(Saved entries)
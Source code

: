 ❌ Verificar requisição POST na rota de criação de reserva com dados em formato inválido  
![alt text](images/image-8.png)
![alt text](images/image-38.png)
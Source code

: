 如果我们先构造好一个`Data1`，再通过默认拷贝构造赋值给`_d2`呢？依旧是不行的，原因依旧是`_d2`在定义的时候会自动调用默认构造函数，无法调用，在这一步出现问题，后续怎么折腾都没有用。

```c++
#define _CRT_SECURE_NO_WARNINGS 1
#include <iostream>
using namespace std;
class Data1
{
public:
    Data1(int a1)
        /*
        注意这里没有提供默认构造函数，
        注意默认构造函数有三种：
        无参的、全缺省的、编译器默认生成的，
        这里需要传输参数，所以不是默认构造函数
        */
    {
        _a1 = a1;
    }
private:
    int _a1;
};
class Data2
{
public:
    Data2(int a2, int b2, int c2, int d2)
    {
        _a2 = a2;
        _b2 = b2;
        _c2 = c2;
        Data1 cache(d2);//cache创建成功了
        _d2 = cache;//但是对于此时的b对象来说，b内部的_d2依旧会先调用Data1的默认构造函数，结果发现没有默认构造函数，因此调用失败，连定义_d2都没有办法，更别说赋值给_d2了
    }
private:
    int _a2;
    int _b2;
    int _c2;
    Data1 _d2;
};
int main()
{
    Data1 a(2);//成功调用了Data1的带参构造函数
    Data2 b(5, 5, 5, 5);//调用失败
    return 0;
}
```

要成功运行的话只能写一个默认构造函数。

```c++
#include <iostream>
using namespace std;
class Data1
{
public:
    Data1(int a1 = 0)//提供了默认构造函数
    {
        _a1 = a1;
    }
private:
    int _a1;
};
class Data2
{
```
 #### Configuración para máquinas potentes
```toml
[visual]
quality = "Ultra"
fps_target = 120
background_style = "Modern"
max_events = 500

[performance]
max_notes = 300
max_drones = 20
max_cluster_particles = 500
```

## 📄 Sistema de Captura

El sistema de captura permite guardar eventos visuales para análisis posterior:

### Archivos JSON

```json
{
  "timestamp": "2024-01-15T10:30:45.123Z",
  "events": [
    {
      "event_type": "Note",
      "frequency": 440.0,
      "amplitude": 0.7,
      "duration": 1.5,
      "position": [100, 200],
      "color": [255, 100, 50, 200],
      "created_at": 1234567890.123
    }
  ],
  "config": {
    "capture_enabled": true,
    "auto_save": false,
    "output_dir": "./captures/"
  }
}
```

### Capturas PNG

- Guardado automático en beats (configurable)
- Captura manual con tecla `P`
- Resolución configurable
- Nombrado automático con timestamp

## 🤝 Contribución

ACTION ITEM:
Repeat all the entries above without altering anything.

RESULT:
Source code

: ❌ Verificar requisição POST na rota de criação de reserva com dados em formato inválido  
![alt text](images/image-8.png)
![alt text](images/image-38.png)
Source code

: 如果我们先构造好一个`Data1`，再通过默认拷贝构造赋值给`_d2`呢？依旧是不行的，原因依旧是`_d2`在定义的时候会自动调用默认构造函数，无法调用，在这一步出现问题，后续怎么折腾都没有用。

```c++
#define _CRT_SECURE_NO_WARNINGS 1
#include <iostream>
using namespace std;
class Data1
{
public:
    Data1(int a1)
        /*
        注意这里没有提供默认构造函数，
        注意默认构造函数有三种：
        无参的、全缺省的、编译器默认生成的，
        这里需要传输参数，所以不是默认构造函数
        */
    {
        _a1 = a1;
    }
private:
    int _a1;
};
class Data2
{
public:
    Data2(int a2, int b2, int c2, int d2)
    {
        _a2 = a2;
        _b2 = b2;
        _c2 = c2;
        Data1 cache(d2);//cache创建成功了
        _d2 = cache;//但是对于此时的b对象来说，b内部的_d2依旧会先调用Data1的默认构造函数，结果发现没有默认构造函数，因此调用失败，连定义_d2都没有办法，更别说赋值给_d2了
    }
private:
    int _a2;
    int _b2;
    int _c2;
    Data1 _d2;
};
int main()
{
    Data1 a(2);//成功调用了Data1的带参构造函数
    Data2 b(5, 5, 5, 5);//调用失败
    return 0;
}
```

要成功运行的话只能写一个默认构造函数。

```c++
#include <iostream>
using namespace std;
class Data1
{
public:
    Data1(int a1 = 0)//提供了默认构造函数
    {
        _a1 = a1;
    }
private:
    int _a1;
};
class Data2
{
```
 #### Configuración para máquinas potentes
```toml
[visual]
quality = "Ultra"
fps_target = 120
background_style = "Modern"
max_events = 500

[performance]
max_notes = 300
max_drones = 20
max_cluster_particles = 500
```

## 📄 Sistema de Captura

El sistema de captura permite guardar eventos visuales para análisis posterior:

### Archivos JSON

```json
{
  "timestamp": "2024-01-15T10:30:45.123Z",
  "events": [
    {
      "event_type": "Note",
      "frequency": 440.0,
      "amplitude": 0.7,
      "duration": 1.5,
      "position": [100, 200],
      "color": [255, 100, 50, 200],
      "created_at": 1234567890.123
    }
  ],
  "config": {
    "capture_enabled": true,
    "auto_save": false,
    "output_dir": "./captures/"
  }
}
```

### Capturas PNG

- Guardado automático en beats (configurable)
- Captura manual con tecla `P`
- Resolución configurable
- Nombrado automático con timestamp

## 🤝 Contribución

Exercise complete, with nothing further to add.